INPUT MATERIAL
|---|

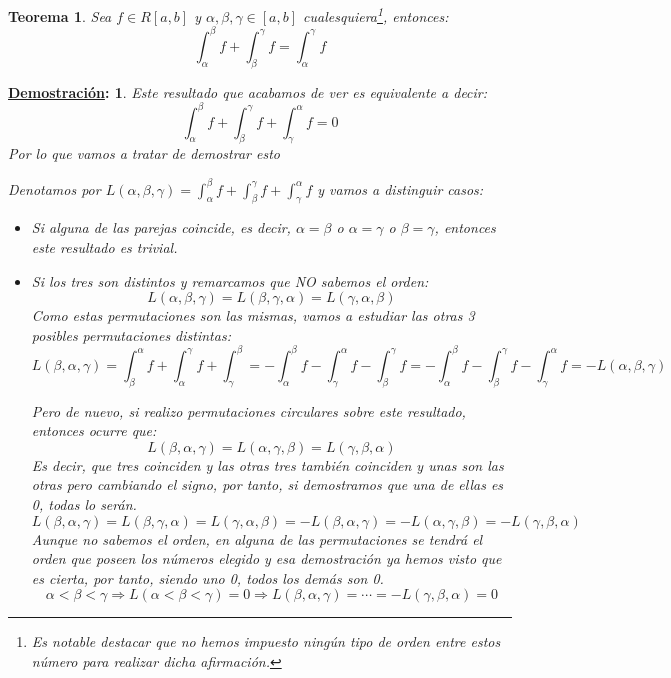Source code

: \documentclass[10pt,a4paper,openright]{book}
\theoremstyle{break}
\newtheorem*{theo}{Teorema}
\newtheorem*{demo}{\underline{Demostración}:}
\begin{document}
\begin{theo}
Sea $f\in R[a,b]$ y $\alpha,\beta,\gamma\in [a,b]$ cualesquiera\footnote{Es notable destacar que no hemos impuesto ningún tipo de orden entre estos número para realizar dicha afirmación.}, entonces:
$$\int_{\alpha}^{\beta} f+ \int_{\beta}^{\gamma} f = \int_{\alpha}^{\gamma} f$$
\end{theo}
\begin{demo}
Este resultado que acabamos de ver es equivalente a decir:
$$\int_{\alpha}^{\beta} f+ \int_{\beta}^{\gamma} f + \int_{\gamma}^{\alpha} f = 0$$
Por lo que vamos a tratar de demostrar esto

Denotamos por $L(\alpha,\beta,\gamma) = \int_{\alpha}^{\beta} f+ \int_{\beta}^{\gamma} f + \int_{\gamma}^{\alpha} f$ y vamos a distinguir casos:
\begin{itemize}
\item Si alguna de las parejas coincide, es decir, $\alpha = \beta$ o $\alpha = \gamma$ o $\beta = \gamma$, entonces este resultado es trivial.

\item Si los tres son distintos y remarcamos que NO sabemos el orden:
$$L(\alpha , \beta , \gamma) = L(\beta , \gamma , \alpha) = L(\gamma , \alpha , \beta)$$
Como estas permutaciones son las mismas, vamos a estudiar las otras 3 posibles permutaciones distintas:
$$L(\beta , \alpha , \gamma) = \int^\alpha_\beta f + \int^\gamma_\alpha f +  \int^\beta_\gamma = - \int^\beta_\alpha f - \int^\alpha_\gamma f - \int^\gamma_\beta f = - \int^\beta_\alpha f - \int^\gamma_\beta f - \int^\alpha_\gamma f   =  -L(\alpha , \beta , \gamma)$$

Pero de nuevo, si realizo permutaciones circulares sobre este resultado, entonces ocurre que:
$$L(\beta , \alpha , \gamma) = L(\alpha , \gamma , \beta) = L(\gamma , \beta , \alpha) $$
Es decir, que tres coinciden y las otras tres también coinciden y unas son las otras pero cambiando el signo, por tanto, si demostramos que una de ellas es 0, todas lo serán.
$$L(\beta , \alpha , \gamma) = L(\beta , \gamma , \alpha) = L(\gamma , \alpha , \beta) = - L(\beta , \alpha , \gamma) = - L(\alpha , \gamma , \beta) = - L(\gamma , \beta , \alpha) $$
Aunque no sabemos el orden, en alguna de las permutaciones se tendrá el orden que poseen los números elegido y esa demostración ya hemos visto que es cierta, por tanto, siendo uno 0, todos los demás son 0.
$$\alpha < \beta < \gamma \Rightarrow L(\alpha < \beta < \gamma ) = 0\Rightarrow L(\beta , \alpha , \gamma) = \cdots  = - L(\gamma , \beta , \alpha) = 0$$
\end{itemize}
\end{demo}
\end{document}
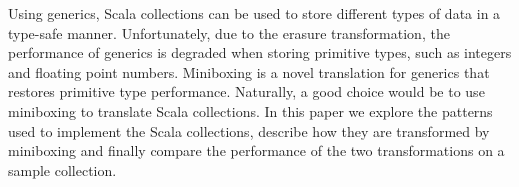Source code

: Using generics, Scala collections can be used to store different types of data in a type-safe manner. Unfortunately, due to the erasure transformation, the performance of generics is degraded when storing primitive types, such as integers and floating point numbers. Miniboxing is a novel translation for generics that restores primitive type performance. Naturally, a good choice would be to use miniboxing to translate Scala collections. In this paper we explore the patterns used to implement the Scala collections, describe how they are transformed by miniboxing and finally compare the performance of the two transformations on a sample collection.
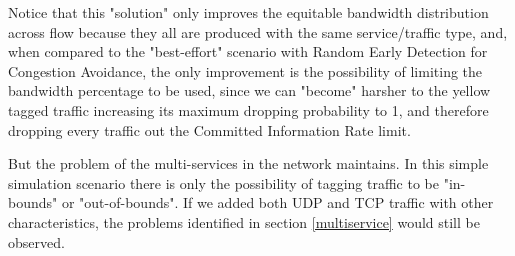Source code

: \documentclass[conference,compsoc]{IEEEtran}
\begin{document}
     Notice that this "solution" only improves the equitable bandwidth distribution across flow because they all are produced with the same service/traffic type, and, when compared to the "best-effort" scenario with Random Early Detection for Congestion Avoidance, the only improvement is the possibility of limiting the bandwidth percentage to be used, since we can "become" harsher to the yellow tagged traffic increasing its maximum dropping probability to 1, and therefore dropping every traffic out the Committed Information Rate limit. \par
     But the problem of the multi-services in the network maintains. In this simple simulation scenario there is only the possibility of tagging traffic to be "in-bounds" or "out-of-bounds". If we added both UDP and TCP traffic with other characteristics, the problems identified in section \ref{multiservice} would still be observed.
     

     
\end{document}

|---|

The answer must be a single number: how many lines in the records above contain the word "newtheorem".

ANSWER TO THIS TASK
2